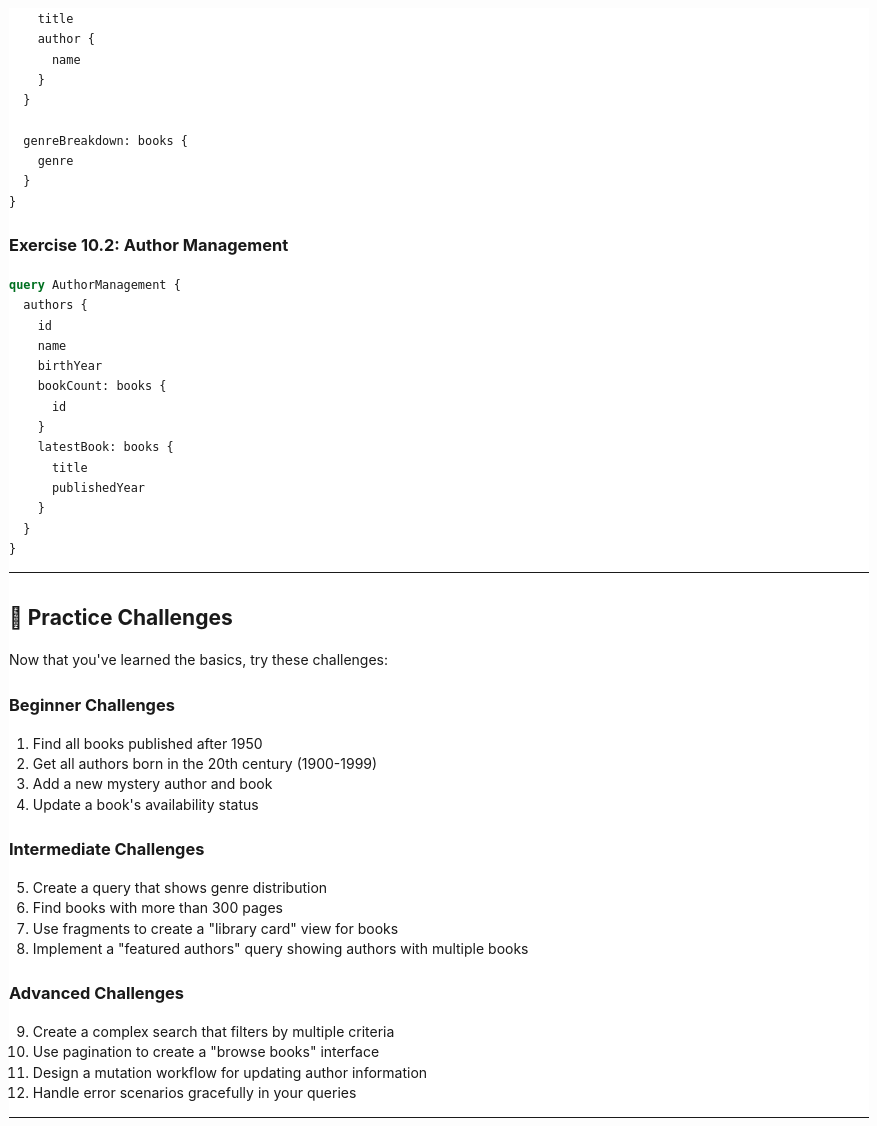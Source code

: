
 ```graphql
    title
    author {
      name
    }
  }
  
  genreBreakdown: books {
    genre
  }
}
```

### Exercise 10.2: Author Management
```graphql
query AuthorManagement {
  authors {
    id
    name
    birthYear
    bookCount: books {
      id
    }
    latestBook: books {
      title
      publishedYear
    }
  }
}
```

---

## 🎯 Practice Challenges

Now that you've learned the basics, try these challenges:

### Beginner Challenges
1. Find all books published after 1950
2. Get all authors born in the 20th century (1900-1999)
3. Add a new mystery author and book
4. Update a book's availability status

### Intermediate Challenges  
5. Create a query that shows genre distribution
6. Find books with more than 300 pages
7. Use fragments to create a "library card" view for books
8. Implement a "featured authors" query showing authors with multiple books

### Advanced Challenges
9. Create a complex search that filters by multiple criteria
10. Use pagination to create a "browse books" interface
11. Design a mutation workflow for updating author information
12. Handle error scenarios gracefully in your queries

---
------------------------------------------------------------
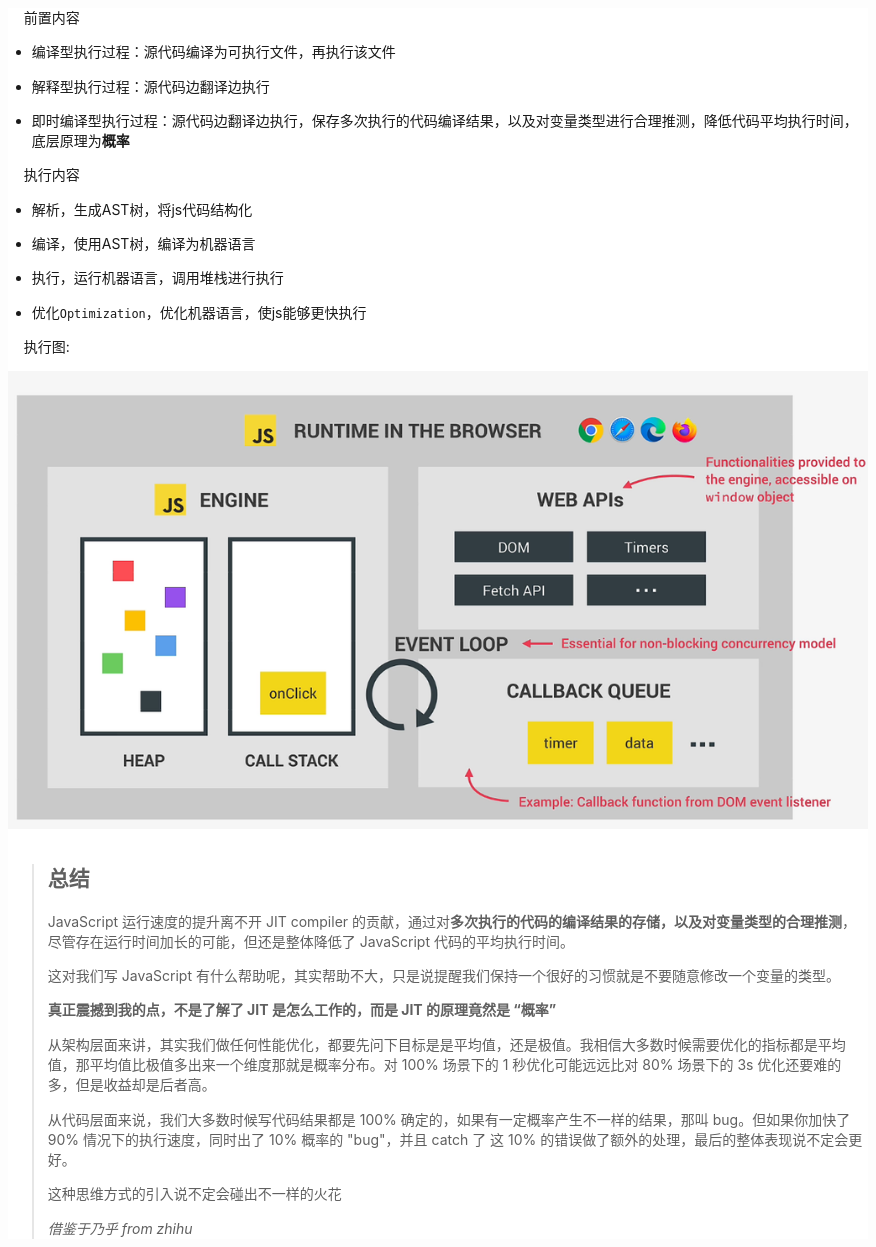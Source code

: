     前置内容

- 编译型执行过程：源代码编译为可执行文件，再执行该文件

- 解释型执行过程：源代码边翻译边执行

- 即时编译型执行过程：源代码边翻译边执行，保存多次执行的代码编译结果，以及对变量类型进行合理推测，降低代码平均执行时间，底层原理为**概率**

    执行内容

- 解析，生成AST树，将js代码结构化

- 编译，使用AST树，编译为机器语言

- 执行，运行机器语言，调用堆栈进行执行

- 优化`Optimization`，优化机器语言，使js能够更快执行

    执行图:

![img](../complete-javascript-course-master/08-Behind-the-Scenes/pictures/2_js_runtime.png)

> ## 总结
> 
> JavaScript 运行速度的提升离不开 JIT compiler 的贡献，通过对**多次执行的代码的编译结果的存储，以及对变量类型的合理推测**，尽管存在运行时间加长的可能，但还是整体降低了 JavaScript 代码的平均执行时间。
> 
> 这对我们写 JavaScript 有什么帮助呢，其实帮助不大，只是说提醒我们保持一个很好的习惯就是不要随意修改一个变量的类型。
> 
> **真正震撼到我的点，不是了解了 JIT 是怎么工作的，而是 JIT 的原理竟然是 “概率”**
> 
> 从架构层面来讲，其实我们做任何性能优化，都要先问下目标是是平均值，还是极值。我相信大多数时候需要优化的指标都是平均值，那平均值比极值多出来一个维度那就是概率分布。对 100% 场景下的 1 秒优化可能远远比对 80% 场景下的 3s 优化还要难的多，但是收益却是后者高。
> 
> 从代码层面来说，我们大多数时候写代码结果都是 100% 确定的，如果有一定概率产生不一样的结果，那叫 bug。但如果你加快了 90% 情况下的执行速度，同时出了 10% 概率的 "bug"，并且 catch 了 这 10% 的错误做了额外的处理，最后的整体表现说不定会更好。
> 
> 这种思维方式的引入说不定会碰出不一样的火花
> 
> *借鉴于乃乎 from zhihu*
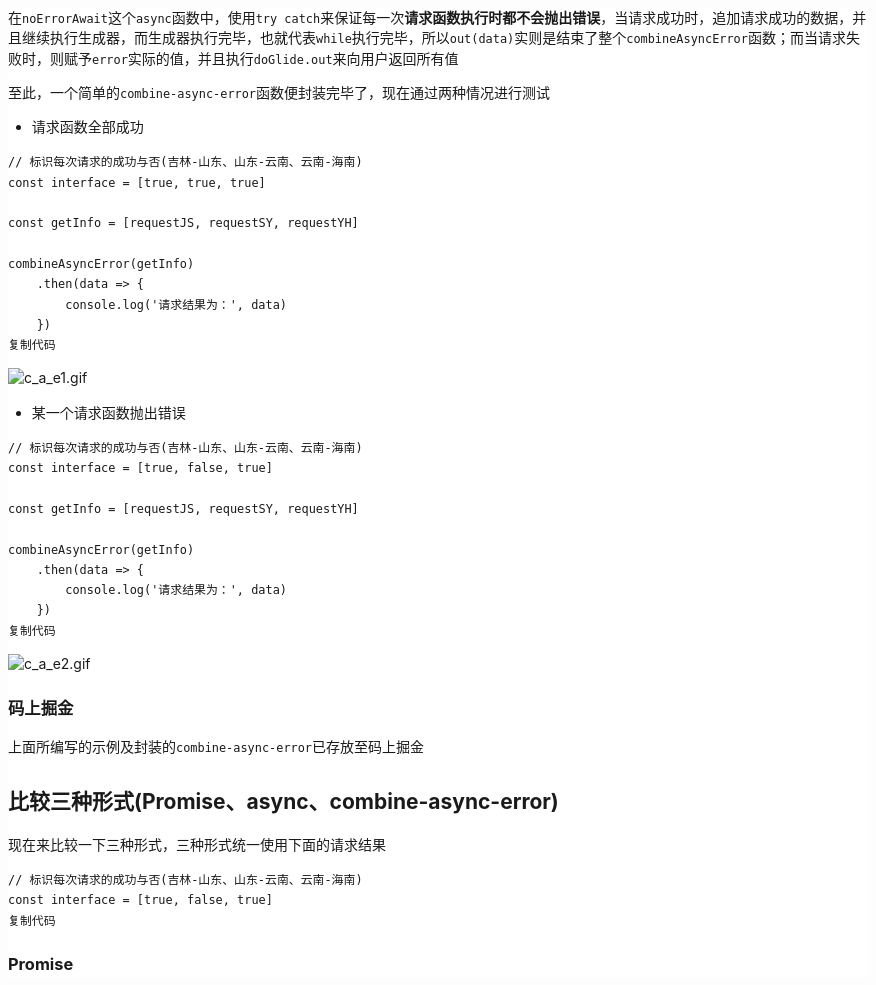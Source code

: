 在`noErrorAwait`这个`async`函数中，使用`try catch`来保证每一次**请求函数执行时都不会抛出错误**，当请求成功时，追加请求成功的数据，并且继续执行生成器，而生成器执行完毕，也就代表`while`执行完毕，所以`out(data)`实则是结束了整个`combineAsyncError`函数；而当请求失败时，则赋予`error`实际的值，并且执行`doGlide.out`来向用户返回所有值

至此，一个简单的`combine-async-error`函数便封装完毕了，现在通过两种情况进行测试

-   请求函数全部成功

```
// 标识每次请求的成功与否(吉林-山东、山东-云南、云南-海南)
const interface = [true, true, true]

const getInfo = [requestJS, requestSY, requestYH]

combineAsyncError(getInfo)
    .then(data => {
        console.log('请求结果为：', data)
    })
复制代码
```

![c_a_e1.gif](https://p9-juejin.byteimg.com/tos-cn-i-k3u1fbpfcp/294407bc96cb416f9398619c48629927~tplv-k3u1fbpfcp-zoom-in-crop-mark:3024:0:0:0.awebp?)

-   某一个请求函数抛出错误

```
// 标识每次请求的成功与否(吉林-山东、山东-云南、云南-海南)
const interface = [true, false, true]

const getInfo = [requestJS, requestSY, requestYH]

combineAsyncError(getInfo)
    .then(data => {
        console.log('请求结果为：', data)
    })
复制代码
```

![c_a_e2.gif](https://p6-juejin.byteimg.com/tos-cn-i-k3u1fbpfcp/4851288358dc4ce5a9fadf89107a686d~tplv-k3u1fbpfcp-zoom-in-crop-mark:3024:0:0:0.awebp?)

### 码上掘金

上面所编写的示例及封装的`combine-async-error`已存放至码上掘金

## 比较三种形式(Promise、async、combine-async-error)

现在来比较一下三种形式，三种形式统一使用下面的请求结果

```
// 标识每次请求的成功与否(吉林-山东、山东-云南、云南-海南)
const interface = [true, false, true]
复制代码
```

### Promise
------------------------------------------------------------
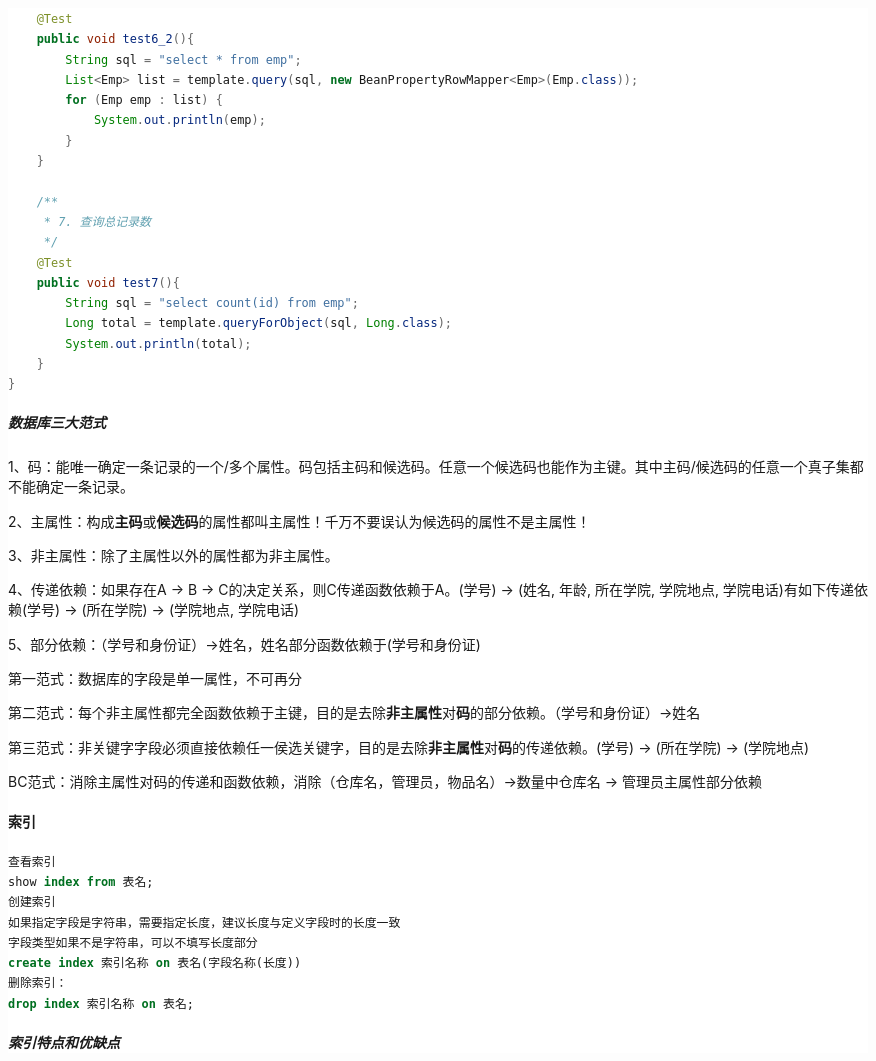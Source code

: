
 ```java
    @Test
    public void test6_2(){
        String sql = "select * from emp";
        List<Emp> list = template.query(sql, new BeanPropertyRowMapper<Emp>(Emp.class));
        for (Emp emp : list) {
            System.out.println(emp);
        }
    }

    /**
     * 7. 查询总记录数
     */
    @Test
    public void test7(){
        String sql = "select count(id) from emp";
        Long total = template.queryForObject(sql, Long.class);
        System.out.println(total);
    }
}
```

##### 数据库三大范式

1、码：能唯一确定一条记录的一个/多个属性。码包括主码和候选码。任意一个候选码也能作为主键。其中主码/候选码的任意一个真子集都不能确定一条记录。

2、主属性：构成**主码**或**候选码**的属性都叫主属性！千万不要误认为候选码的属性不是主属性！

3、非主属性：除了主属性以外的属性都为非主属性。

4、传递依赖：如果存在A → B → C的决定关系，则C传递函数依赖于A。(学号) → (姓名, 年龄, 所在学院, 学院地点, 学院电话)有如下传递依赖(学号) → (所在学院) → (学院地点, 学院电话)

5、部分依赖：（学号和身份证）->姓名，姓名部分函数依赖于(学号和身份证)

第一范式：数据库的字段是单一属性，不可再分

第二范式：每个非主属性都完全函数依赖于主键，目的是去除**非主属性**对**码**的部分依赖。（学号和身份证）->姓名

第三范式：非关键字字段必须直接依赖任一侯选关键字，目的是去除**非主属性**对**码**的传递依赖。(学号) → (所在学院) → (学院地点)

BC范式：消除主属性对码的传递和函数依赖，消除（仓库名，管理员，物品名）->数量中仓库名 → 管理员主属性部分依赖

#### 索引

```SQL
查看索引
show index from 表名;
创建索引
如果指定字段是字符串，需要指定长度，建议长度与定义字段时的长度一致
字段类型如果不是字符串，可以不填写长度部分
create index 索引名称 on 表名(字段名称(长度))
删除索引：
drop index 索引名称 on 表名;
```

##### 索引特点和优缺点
------------------------------------------------------------
## Task to carry out
Once the lines above that include "tplv" are counted, report the number and nothing else.

## Response box
2